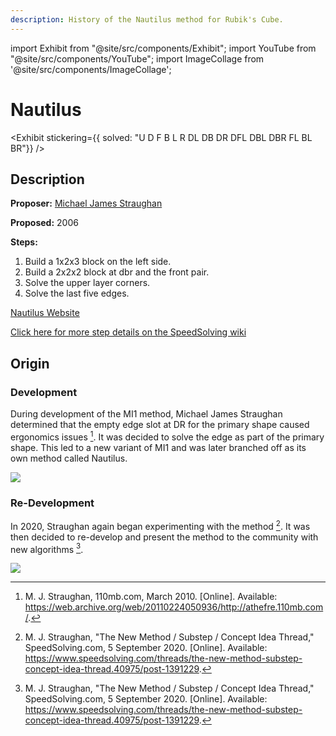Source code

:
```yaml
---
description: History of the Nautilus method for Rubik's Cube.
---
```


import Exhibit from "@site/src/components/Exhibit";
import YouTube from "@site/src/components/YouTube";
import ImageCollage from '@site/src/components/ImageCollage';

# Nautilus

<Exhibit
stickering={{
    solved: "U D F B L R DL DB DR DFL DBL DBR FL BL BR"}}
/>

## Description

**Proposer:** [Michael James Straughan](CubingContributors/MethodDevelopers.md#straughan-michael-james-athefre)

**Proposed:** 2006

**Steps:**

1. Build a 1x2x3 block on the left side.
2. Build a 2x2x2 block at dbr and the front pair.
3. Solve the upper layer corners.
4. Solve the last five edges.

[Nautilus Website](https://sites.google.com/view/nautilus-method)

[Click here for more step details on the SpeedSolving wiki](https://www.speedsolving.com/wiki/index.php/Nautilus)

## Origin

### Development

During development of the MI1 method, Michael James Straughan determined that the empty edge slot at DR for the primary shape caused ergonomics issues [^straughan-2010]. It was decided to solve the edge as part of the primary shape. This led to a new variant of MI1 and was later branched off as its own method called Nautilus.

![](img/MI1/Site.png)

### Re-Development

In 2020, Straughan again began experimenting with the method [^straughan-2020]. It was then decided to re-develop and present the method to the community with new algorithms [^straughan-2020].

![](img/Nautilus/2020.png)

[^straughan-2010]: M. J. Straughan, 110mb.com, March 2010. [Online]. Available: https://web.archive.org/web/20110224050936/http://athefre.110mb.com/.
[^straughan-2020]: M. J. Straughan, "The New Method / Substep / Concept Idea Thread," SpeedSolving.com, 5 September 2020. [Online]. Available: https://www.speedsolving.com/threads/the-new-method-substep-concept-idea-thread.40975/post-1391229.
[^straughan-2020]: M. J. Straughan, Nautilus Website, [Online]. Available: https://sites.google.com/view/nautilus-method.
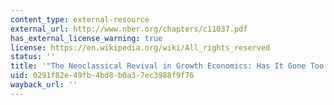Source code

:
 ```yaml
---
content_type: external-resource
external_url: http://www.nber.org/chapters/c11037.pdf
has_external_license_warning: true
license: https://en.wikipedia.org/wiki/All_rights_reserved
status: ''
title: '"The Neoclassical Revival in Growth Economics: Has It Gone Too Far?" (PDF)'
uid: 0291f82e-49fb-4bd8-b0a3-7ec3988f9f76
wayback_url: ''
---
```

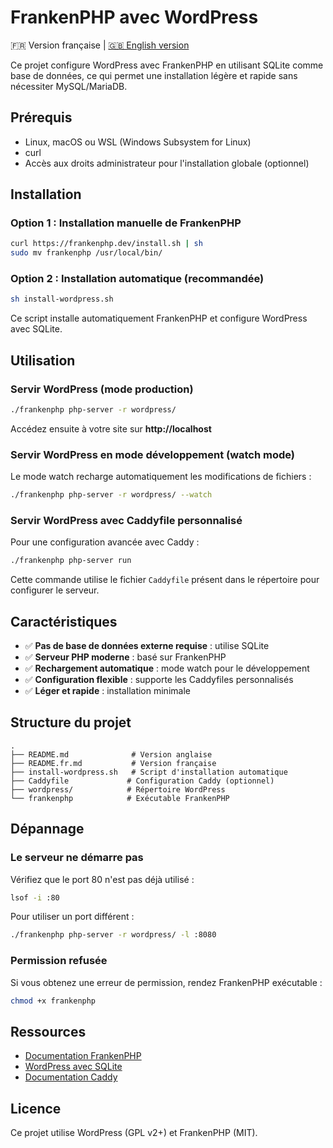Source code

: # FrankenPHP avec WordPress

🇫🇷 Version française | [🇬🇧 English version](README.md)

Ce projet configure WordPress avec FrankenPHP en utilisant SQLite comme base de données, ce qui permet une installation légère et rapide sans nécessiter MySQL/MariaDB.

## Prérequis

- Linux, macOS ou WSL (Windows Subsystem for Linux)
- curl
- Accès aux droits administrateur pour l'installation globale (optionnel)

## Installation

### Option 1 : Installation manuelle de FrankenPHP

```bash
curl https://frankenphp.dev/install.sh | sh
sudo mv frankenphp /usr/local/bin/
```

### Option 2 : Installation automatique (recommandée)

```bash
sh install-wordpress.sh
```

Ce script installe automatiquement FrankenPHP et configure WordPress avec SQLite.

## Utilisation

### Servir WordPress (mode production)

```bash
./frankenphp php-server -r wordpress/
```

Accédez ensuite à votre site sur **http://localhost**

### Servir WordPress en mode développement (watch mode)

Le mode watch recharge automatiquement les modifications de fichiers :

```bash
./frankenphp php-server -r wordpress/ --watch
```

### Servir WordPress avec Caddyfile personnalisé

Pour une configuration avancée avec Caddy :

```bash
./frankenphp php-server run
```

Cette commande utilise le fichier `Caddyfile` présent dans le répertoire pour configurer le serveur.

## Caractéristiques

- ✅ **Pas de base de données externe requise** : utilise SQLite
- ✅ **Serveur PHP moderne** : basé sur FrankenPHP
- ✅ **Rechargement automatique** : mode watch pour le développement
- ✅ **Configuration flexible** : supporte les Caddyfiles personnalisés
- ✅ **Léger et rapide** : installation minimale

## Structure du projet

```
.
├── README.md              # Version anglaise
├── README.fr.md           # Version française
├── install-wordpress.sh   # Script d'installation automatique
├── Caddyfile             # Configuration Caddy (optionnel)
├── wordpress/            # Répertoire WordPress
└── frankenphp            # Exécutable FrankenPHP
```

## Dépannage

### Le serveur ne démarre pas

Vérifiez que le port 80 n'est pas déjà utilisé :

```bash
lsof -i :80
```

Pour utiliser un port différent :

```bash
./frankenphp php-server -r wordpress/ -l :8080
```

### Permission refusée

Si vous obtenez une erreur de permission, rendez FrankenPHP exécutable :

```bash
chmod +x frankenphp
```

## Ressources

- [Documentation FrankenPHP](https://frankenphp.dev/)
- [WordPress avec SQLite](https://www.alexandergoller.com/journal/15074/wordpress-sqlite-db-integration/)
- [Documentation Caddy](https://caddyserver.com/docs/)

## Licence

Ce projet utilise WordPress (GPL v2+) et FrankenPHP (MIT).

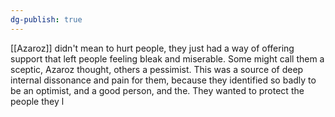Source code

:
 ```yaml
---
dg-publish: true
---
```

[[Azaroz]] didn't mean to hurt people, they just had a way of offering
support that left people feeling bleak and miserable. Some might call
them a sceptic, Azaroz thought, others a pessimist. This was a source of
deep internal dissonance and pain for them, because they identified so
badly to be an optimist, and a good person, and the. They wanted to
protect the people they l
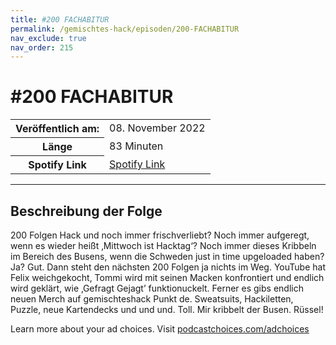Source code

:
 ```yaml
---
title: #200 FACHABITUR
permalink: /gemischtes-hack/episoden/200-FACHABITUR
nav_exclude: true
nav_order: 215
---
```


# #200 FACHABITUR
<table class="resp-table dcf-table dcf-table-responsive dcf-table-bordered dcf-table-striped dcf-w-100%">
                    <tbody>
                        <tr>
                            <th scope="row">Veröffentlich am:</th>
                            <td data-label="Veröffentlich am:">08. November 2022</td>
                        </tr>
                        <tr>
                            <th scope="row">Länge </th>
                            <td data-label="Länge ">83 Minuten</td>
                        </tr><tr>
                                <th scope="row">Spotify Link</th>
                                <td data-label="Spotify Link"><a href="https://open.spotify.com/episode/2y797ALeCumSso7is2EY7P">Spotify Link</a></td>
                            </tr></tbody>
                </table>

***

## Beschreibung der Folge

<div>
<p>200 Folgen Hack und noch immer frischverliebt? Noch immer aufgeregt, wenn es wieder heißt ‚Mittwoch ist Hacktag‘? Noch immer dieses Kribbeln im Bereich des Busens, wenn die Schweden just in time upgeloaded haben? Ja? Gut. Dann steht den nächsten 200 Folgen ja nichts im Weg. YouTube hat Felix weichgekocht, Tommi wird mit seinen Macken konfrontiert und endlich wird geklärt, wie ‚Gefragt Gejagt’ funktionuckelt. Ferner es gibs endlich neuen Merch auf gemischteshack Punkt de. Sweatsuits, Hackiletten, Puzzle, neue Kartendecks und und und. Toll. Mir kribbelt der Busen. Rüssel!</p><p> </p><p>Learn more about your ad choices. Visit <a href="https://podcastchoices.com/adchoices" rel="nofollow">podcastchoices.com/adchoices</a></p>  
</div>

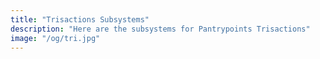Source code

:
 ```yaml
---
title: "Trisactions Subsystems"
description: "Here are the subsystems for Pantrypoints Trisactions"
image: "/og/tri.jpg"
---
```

··········

Without the pictures, print the whole listing exactly as given.

Source code

:
```yaml
---
description: History of the Nautilus method for Rubik's Cube.
---
```


import Exhibit from "@site/src/components/Exhibit";
import YouTube from "@site/src/components/YouTube";
import ImageCollage from '@site/src/components/ImageCollage';

# Nautilus

<Exhibit
stickering={{
    solved: "U D F B L R DL DB DR DFL DBL DBR FL BL BR"}}
/>

## Description

**Proposer:** [Michael James Straughan](CubingContributors/MethodDevelopers.md#straughan-michael-james-athefre)

**Proposed:** 2006

**Steps:**

1. Build a 1x2x3 block on the left side.
2. Build a 2x2x2 block at dbr and the front pair.
3. Solve the upper layer corners.
4. Solve the last five edges.

[Nautilus Website](https://sites.google.com/view/nautilus-method)

[Click here for more step details on the SpeedSolving wiki](https://www.speedsolving.com/wiki/index.php/Nautilus)

## Origin

### Development

During development of the MI1 method, Michael James Straughan determined that the empty edge slot at DR for the primary shape caused ergonomics issues [^straughan-2010]. It was decided to solve the edge as part of the primary shape. This led to a new variant of MI1 and was later branched off as its own method called Nautilus.

![](img/MI1/Site.png)

### Re-Development

In 2020, Straughan again began experimenting with the method [^straughan-2020]. It was then decided to re-develop and present the method to the community with new algorithms [^straughan-2020].

![](img/Nautilus/2020.png)

[^straughan-2010]: M. J. Straughan, 110mb.com, March 2010. [Online]. Available: https://web.archive.org/web/20110224050936/http://athefre.110mb.com/.
[^straughan-2020]: M. J. Straughan, "The New Method / Substep / Concept Idea Thread," SpeedSolving.com, 5 September 2020. [Online]. Available: https://www.speedsolving.com/threads/the-new-method-substep-concept-idea-thread.40975/post-1391229.
[^straughan-2020]: M. J. Straughan, Nautilus Website, [Online]. Available: https://sites.google.com/view/nautilus-method.
Source code

:
 ```yaml
---
content_type: external-resource
external_url: http://www.nber.org/chapters/c11037.pdf
has_external_license_warning: true
license: https://en.wikipedia.org/wiki/All_rights_reserved
status: ''
title: '"The Neoclassical Revival in Growth Economics: Has It Gone Too Far?" (PDF)'
uid: 0291f82e-49fb-4bd8-b0a3-7ec3988f9f76
wayback_url: ''
---
```

Source code

: # FrankenPHP avec WordPress

🇫🇷 Version française | [🇬🇧 English version](README.md)

Ce projet configure WordPress avec FrankenPHP en utilisant SQLite comme base de données, ce qui permet une installation légère et rapide sans nécessiter MySQL/MariaDB.

## Prérequis

- Linux, macOS ou WSL (Windows Subsystem for Linux)
- curl
- Accès aux droits administrateur pour l'installation globale (optionnel)

## Installation

### Option 1 : Installation manuelle de FrankenPHP

```bash
curl https://frankenphp.dev/install.sh | sh
sudo mv frankenphp /usr/local/bin/
```

### Option 2 : Installation automatique (recommandée)

```bash
sh install-wordpress.sh
```

Ce script installe automatiquement FrankenPHP et configure WordPress avec SQLite.

## Utilisation

### Servir WordPress (mode production)

```bash
./frankenphp php-server -r wordpress/
```

Accédez ensuite à votre site sur **http://localhost**

### Servir WordPress en mode développement (watch mode)

Le mode watch recharge automatiquement les modifications de fichiers :

```bash
./frankenphp php-server -r wordpress/ --watch
```

### Servir WordPress avec Caddyfile personnalisé

Pour une configuration avancée avec Caddy :

```bash
./frankenphp php-server run
```

Cette commande utilise le fichier `Caddyfile` présent dans le répertoire pour configurer le serveur.

## Caractéristiques

- ✅ **Pas de base de données externe requise** : utilise SQLite
- ✅ **Serveur PHP moderne** : basé sur FrankenPHP
- ✅ **Rechargement automatique** : mode watch pour le développement
- ✅ **Configuration flexible** : supporte les Caddyfiles personnalisés
- ✅ **Léger et rapide** : installation minimale

## Structure du projet

```
.
├── README.md              # Version anglaise
├── README.fr.md           # Version française
├── install-wordpress.sh   # Script d'installation automatique
├── Caddyfile             # Configuration Caddy (optionnel)
├── wordpress/            # Répertoire WordPress
└── frankenphp            # Exécutable FrankenPHP
```

## Dépannage

### Le serveur ne démarre pas

Vérifiez que le port 80 n'est pas déjà utilisé :

```bash
lsof -i :80
```

Pour utiliser un port différent :

```bash
./frankenphp php-server -r wordpress/ -l :8080
```

### Permission refusée

Si vous obtenez une erreur de permission, rendez FrankenPHP exécutable :

```bash
chmod +x frankenphp
```

## Ressources

- [Documentation FrankenPHP](https://frankenphp.dev/)
- [WordPress avec SQLite](https://www.alexandergoller.com/journal/15074/wordpress-sqlite-db-integration/)
- [Documentation Caddy](https://caddyserver.com/docs/)

## Licence

Ce projet utilise WordPress (GPL v2+) et FrankenPHP (MIT).

Source code

:
 ```yaml
---
dg-publish: true
---
```

[[Azaroz]] didn't mean to hurt people, they just had a way of offering
support that left people feeling bleak and miserable. Some might call
them a sceptic, Azaroz thought, others a pessimist. This was a source of
deep internal dissonance and pain for them, because they identified so
badly to be an optimist, and a good person, and the. They wanted to
protect the people they l
Source code

:
 ```yaml
---
title: #200 FACHABITUR
permalink: /gemischtes-hack/episoden/200-FACHABITUR
nav_exclude: true
nav_order: 215
---
```


# #200 FACHABITUR
<table class="resp-table dcf-table dcf-table-responsive dcf-table-bordered dcf-table-striped dcf-w-100%">
                    <tbody>
                        <tr>
                            <th scope="row">Veröffentlich am:</th>
                            <td data-label="Veröffentlich am:">08. November 2022</td>
                        </tr>
                        <tr>
                            <th scope="row">Länge </th>
                            <td data-label="Länge ">83 Minuten</td>
                        </tr><tr>
                                <th scope="row">Spotify Link</th>
                                <td data-label="Spotify Link"><a href="https://open.spotify.com/episode/2y797ALeCumSso7is2EY7P">Spotify Link</a></td>
                            </tr></tbody>
                </table>

***

## Beschreibung der Folge

<div>
<p>200 Folgen Hack und noch immer frischverliebt? Noch immer aufgeregt, wenn es wieder heißt ‚Mittwoch ist Hacktag‘? Noch immer dieses Kribbeln im Bereich des Busens, wenn die Schweden just in time upgeloaded haben? Ja? Gut. Dann steht den nächsten 200 Folgen ja nichts im Weg. YouTube hat Felix weichgekocht, Tommi wird mit seinen Macken konfrontiert und endlich wird geklärt, wie ‚Gefragt Gejagt’ funktionuckelt. Ferner es gibs endlich neuen Merch auf gemischteshack Punkt de. Sweatsuits, Hackiletten, Puzzle, neue Kartendecks und und und. Toll. Mir kribbelt der Busen. Rüssel!</p><p> </p><p>Learn more about your ad choices. Visit <a href="https://podcastchoices.com/adchoices" rel="nofollow">podcastchoices.com/adchoices</a></p>  
</div>

Source code

:
 ```yaml
---
title: "Trisactions Subsystems"
description: "Here are the subsystems for Pantrypoints Trisactions"
image: "/og/tri.jpg"
---
```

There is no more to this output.